Le paludisme est une cause de mortalité importante dans les pays du Sud. Il y a eu, en 2013, environ 200 millions de cas et un demi-million de décès. L’Afrique est particulièrement affectée puisqu’elle subit 90 % des décès. Aujourd’hui, l’un des médicaments les plus efficaces pour combattre le paludisme est l’artémisinine, molécule issue d’une plante trouvée en Chine. Sa découverte, par la professeure Youyou Tu, a été récompensée par le prix Nobel de physiologie-médecine 2015.

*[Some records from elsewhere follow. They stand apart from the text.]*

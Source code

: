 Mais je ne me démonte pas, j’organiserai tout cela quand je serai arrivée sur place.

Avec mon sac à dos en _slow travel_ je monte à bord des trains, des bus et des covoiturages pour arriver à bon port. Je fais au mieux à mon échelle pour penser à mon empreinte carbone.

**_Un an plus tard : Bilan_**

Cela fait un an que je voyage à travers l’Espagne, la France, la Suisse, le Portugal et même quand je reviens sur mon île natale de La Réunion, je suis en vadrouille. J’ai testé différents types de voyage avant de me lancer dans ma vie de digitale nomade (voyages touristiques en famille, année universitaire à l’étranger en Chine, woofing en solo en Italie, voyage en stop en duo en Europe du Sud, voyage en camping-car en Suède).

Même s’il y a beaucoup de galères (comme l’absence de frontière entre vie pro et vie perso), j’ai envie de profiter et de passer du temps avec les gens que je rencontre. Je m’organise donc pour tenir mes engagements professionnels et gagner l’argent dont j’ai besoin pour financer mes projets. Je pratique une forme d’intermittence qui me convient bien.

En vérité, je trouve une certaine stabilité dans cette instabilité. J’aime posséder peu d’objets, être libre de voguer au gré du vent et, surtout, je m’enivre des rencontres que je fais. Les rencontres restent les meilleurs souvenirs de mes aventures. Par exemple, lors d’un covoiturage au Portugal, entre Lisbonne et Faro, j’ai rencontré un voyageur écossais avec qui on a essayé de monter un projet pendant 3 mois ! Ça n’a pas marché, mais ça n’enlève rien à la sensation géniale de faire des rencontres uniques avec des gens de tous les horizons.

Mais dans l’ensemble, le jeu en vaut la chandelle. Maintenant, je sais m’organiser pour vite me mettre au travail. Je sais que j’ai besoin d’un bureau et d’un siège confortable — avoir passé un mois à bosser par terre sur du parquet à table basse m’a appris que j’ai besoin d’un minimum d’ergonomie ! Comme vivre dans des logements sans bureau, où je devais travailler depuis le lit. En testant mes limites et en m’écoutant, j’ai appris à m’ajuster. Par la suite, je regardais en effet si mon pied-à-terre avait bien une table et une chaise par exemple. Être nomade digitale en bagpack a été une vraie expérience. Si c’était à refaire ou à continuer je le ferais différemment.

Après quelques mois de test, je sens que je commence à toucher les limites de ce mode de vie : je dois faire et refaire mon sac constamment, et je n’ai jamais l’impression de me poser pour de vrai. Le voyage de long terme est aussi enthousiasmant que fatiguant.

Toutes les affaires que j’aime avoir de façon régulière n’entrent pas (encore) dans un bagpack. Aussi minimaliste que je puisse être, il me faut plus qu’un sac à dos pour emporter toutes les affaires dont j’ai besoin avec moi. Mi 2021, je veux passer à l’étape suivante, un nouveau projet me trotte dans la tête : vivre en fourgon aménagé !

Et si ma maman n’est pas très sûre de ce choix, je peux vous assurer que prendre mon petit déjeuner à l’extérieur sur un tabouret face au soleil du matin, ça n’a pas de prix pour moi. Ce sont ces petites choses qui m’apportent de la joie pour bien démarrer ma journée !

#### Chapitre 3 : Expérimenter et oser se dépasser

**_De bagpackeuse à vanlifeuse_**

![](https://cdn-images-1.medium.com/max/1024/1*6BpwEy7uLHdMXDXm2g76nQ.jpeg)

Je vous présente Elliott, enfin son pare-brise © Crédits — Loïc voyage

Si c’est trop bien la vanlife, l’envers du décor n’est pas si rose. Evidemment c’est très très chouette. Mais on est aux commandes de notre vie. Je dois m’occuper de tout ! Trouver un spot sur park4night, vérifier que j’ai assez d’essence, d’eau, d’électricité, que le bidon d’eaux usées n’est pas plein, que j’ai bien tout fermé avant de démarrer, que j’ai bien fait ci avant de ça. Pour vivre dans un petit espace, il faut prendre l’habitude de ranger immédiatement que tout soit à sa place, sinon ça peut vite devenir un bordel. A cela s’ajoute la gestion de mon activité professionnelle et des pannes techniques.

Cependant, des foyers de parasites résistants à l’artémisinine apparaissent, ce qui pose la question du mode d’action de cette molécule. De précédentes publications ont proposé que l’artémisinine aurait pour cible l’ATPase-Ca2+ du parasite (une protéine qui transporte l’ion calcium, Ca2+, dans les organites intracellulaires). L’artémisinine conduirait à la mort du parasite en inhibant cette protéine. Ces publications ont entraîné un grand nombre d’études, en particulier des séquençages de génomes du parasite dans les régions confrontées à la présence de foyers de résistance. Or, des scientifiques de l’Institut de biologie intégrative de la cellule (Université Paris-Sud/ CEA/ CNRS), en collaboration avec une équipe danoise (Pumpkin, Université d’Aarhus), ont mis au point un système d’expression dans la levure pour étudier la fonction de la protéine suspectée être la cible de l’artémisinine . Dans ce système, l’artémisinine n’a aucun effet sur l’activité de l’ATPase-Ca2+, suggérant fortement que cette enzyme n’est pas la cible de l’artémisinine. Dans cette nouvelle étude, les chercheurs avaient déjà mis au point ce système d’expression dans les ovocytes de la grenouille Xénope ce qui n’a pas non plus permis de montrer le moindre effet de l’artémisinine sur l’activité de l’ATPase-Ca2+.
Ces données, combinées à des études récemment publiées et qui proposent une autre piste quant à la protéine cible de l’artémisinine, devraient réorienter les recherches sur la résistance à cette molécule et les moyens de lutter contre le paludisme.